Tuesday, February 21, 2012

Intod vs. CA, 215 SCRA 52

Facts: Sulpicio Intod and 3 other men went to Salvador Mandaya’s house to ask him to go with them to the house of Bernardina Palangpangan. The group had a meeting with Aniceto Dumalagan who told Mandaya that he wanted Palangpangan to be killed because of a land dispute between them and that Mandaya should accompany the 4 men otherwise he would also be killed. At 10:00 p.m. of that same day, Intod and companions, all armed with firearms arrived at Palangpangan’s house. Thereafter, petitioner fired at the said room. It turned out the Palangpangan was in another city and her home was then occupied by her son-in-law and his family. No one was in the room when the accused fired. No one was hit by the gunfire. The RTC convicted Intod of attempted murder. Petitioner Intod seeks a modification of the judgment on the ground that he is only liable for an impossible crime {Art. 4(2)}. Petitioner contends that, Palangpangan's absence from her room on the night he and his companions riddled it with bullets made the crime inherently impossible. On the other hand, Respondent People of the Philippines argues that the crime was not impossible instead the facts were sufficient to constitute an attempt and to convict Intod for attempted murder. Respondent likewise alleged that there was intent. Further, In its Comment to the Petition, respondent pointed out that “xxx. The crime of murder was not consummated, not because of the inherent impossibility of its accomplishment (Art 4 (2), RPC), but due to a cause of accident other that petitioner’s and his co-accused’s own spontaneous desistance (Art. 3) Palangpangan did not sleep at her house at that time. Had it not been for this fact, the crime is possible, m not impossible.

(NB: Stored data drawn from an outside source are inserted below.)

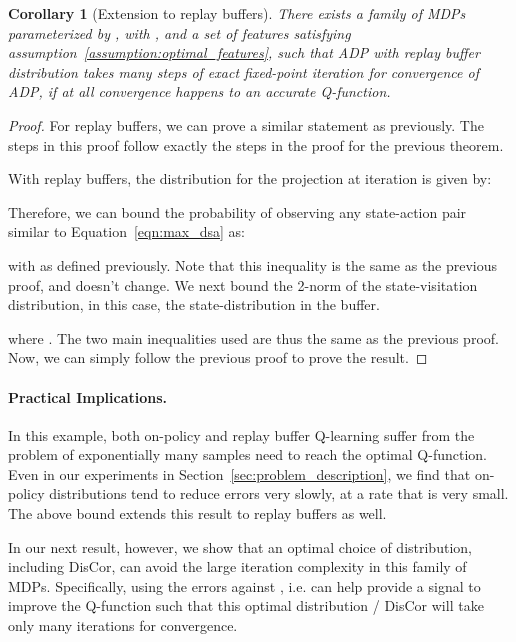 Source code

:\documentclass[jmlr]{article}
\newtheorem{corollary}{Corollary}[theorem]
\begin{document}
\begin{corollary}[Extension to replay buffers]
There exists a family of MDPs parameterized by , with ,  and a set of features  satisfying assumption~\ref{assumption:optimal_features}, such that ADP with replay buffer distribution takes  many steps of exact fixed-point iteration for convergence of ADP, if at all convergence happens to an accurate Q-function.
\end{corollary}
\begin{proof}
For replay buffers, we can prove a similar statement as previously. The steps in this proof follow exactly the steps in the proof for the previous theorem.

With replay buffers, the distribution for the projection at iteration  is given by:

Therefore, we can bound the probability of observing any state-action pair similar to Equation~\ref{eqn:max_dsa} as:

with  as defined previously. Note that this inequality is the same as the previous proof, and doesn't change. We next bound the 2-norm of the state-visitation distribution, in this case, the state-distribution in the buffer.

where . The two main inequalities used are thus the same as the previous proof. Now, we can simply follow the previous proof to prove the result.
\end{proof}

\paragraph{Practical Implications.} In this example, both on-policy and replay buffer Q-learning suffer from the problem of exponentially many samples need to reach the optimal Q-function. Even in our experiments in Section~\ref{sec:problem_description}, we find that on-policy distributions tend to reduce errors very slowly, at a rate that is very small. The above bound extends this result to replay buffers as well. 

In our next result, however, we show that an optimal choice of distribution, including DisCor, can avoid the large iteration complexity in this family of MDPs. Specifically, using the errors against , i.e.  can help provide a signal to improve the Q-function such that this optimal distribution / DisCor will take only  many iterations for convergence.
\end{document}
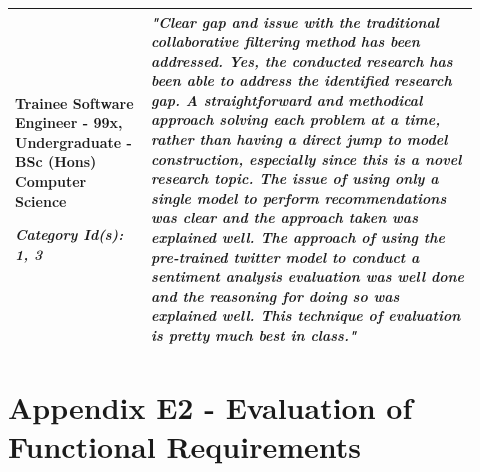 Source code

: \begin{longtable}{|p{0.27\linewidth}|p{0.655\linewidth}|}
Trainee Software Engineer - 99x,
Undergraduate - BSc (Hons) Computer Science

\textit{Category Id(s): 1, 3}
 & 
 \textit{"Clear gap and issue with the traditional collaborative filtering method has been addressed. Yes, the conducted research has been able to address the identified research gap. A straightforward and methodical approach solving each problem at a time, rather than having a direct jump to model construction, especially since this is a novel research topic. The issue of using only a single model to perform recommendations was clear and the approach taken was explained well.  The approach of using the pre-trained twitter model to conduct a sentiment analysis evaluation was well done and the reasoning for doing so was explained well. This technique of evaluation is pretty much best in class."}
 \\
\hline

\end{longtable}

\newpage
\section*{Appendix E2 - Evaluation of Functional Requirements}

Issue: Is petitioner is liable only for an impossible crime?

Held: Under Article 4(2) of the RPC, the act performed by the offender cannot produce an offense against person or property because: 1) the commission of the offense is inherently impossible of accomplishment; or 2) the means employed is either a) inadequate or b) ineffectual.

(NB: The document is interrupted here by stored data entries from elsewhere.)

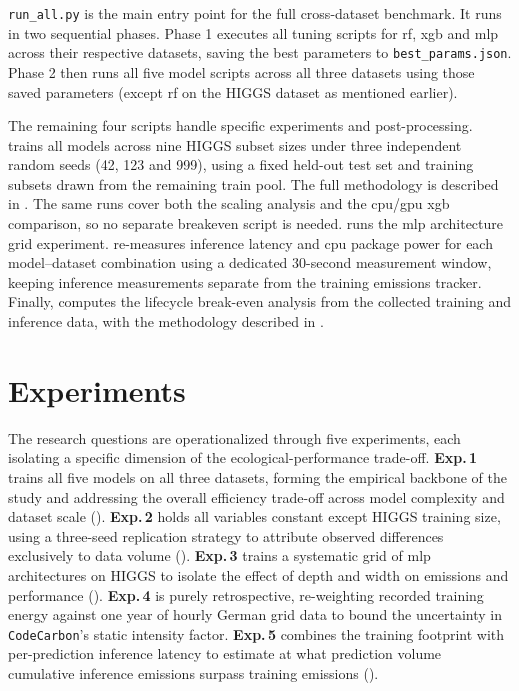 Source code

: \texttt{run\_all.py} is the main entry point for the full cross-dataset benchmark. It runs in two sequential phases. Phase 1 executes all tuning scripts for \gls{rf}, \gls{xgb} and \gls{mlp} across their respective datasets, saving the best parameters to \texttt{best\_params.json}. Phase 2 then runs all five model scripts across all three datasets using those saved parameters (except \gls{rf} on the HIGGS dataset as mentioned earlier).

The remaining four scripts handle specific experiments and post-processing.  trains all models across nine HIGGS subset sizes under three independent random seeds (42, 123 and 999), using a fixed held-out test set and training subsets drawn from the remaining train pool. The full methodology is described in . The same runs cover both the scaling analysis and the \gls{cpu}/\gls{gpu} \gls{xgb} comparison, so no separate breakeven script is needed.  runs the \gls{mlp} architecture grid experiment.  re-measures inference latency and \gls{cpu} package power for each model--dataset combination using a dedicated 30-second measurement window, keeping inference measurements separate from the training emissions tracker. Finally,  computes the lifecycle break-even analysis from the collected training and inference data, with the methodology described in .

\section{Experiments}
\label{sec:experiments}

The research questions are operationalized through five experiments, each isolating a specific dimension of the ecological-performance trade-off. \textbf{Exp.\,1} trains all five models on all three datasets, forming the empirical backbone of the study and addressing the overall efficiency trade-off across model complexity and dataset scale (). \textbf{Exp.\,2} holds all variables constant except HIGGS training size, using a three-seed replication strategy to attribute observed differences exclusively to data volume (). \textbf{Exp.\,3} trains a systematic grid of \gls{mlp} architectures on HIGGS to isolate the effect of depth and width on emissions and performance (). \textbf{Exp.\,4} is purely retrospective, re-weighting recorded training energy against one year of hourly German grid data to bound the uncertainty in \texttt{CodeCarbon}'s static intensity factor. \textbf{Exp.\,5} combines the training footprint with per-prediction inference latency to estimate at what prediction volume cumulative inference emissions surpass training emissions ().

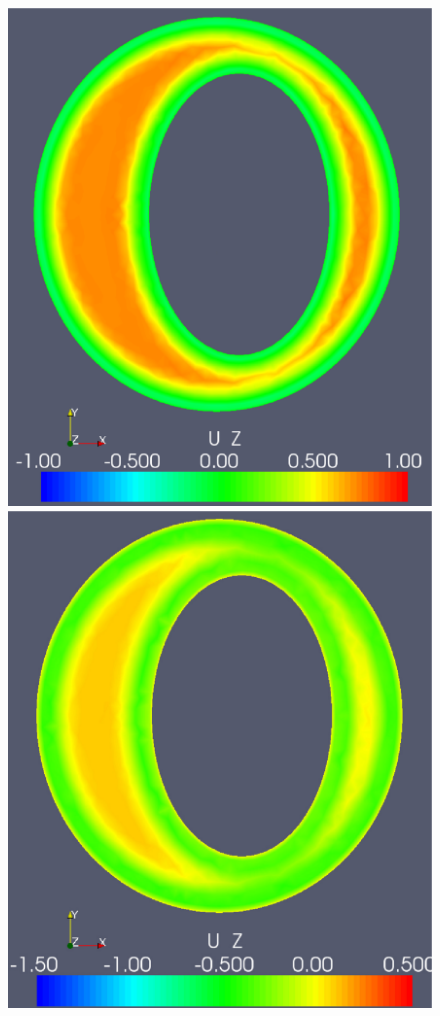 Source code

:\begin{figure}
{            \includegraphics[width=\threefigsfull]{chapters/hentschel/pdf/pulse_f1_08_elliptic_sysdia_nmb18.pdf}
            \includegraphics[width=\threefigsfull]{chapters/hentschel/pdf/pulse_f1_08_elliptic_diamin1_nmb25.pdf}}
\end{figure}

To be impossible under this clause, the act intended by the offender must be by its nature one impossible of accomplishment. There must be either 1) legal impossibility, or 2) physical impossibility of accomplishing the intended act in order to qualify the act as an impossible crime.

Legal impossibility occurs where the intended act, even if complete would not amount to a crime. Thus: legal impossibility would apply to those circumstances where 1) the motive, desire and expectation is to perform an act in violation of the law; 2) there is intention to perform the physical act; 3) there is a performance of the intended physical act; and 4) the consequence resulting from the intended act does not amount to a crime. The impossibility of killing a person already dead falls in this category.

On the other had, factual impossibility occurs when extraneous circumstances unknown to the actor or beyond his control prevent the consummation of the intended crime. One example is the man who puts his hand in the cot pocket of another with the intention to steal the latter’s wallet and finds the pocket empty.

The case at bar belongs to this category. Petitioner shoots the place where he thought his victim would be, although in reality, the victim was not present in said place and thus, the petitioner failed to accomplish his end.

The factual situation in the case at bar presents a physical impossibility which render the intended crime impossible of accomplishment. And under Article 4, paragraph 2 of the Revised Penal Code, such is sufficient to make the act an impossible crime.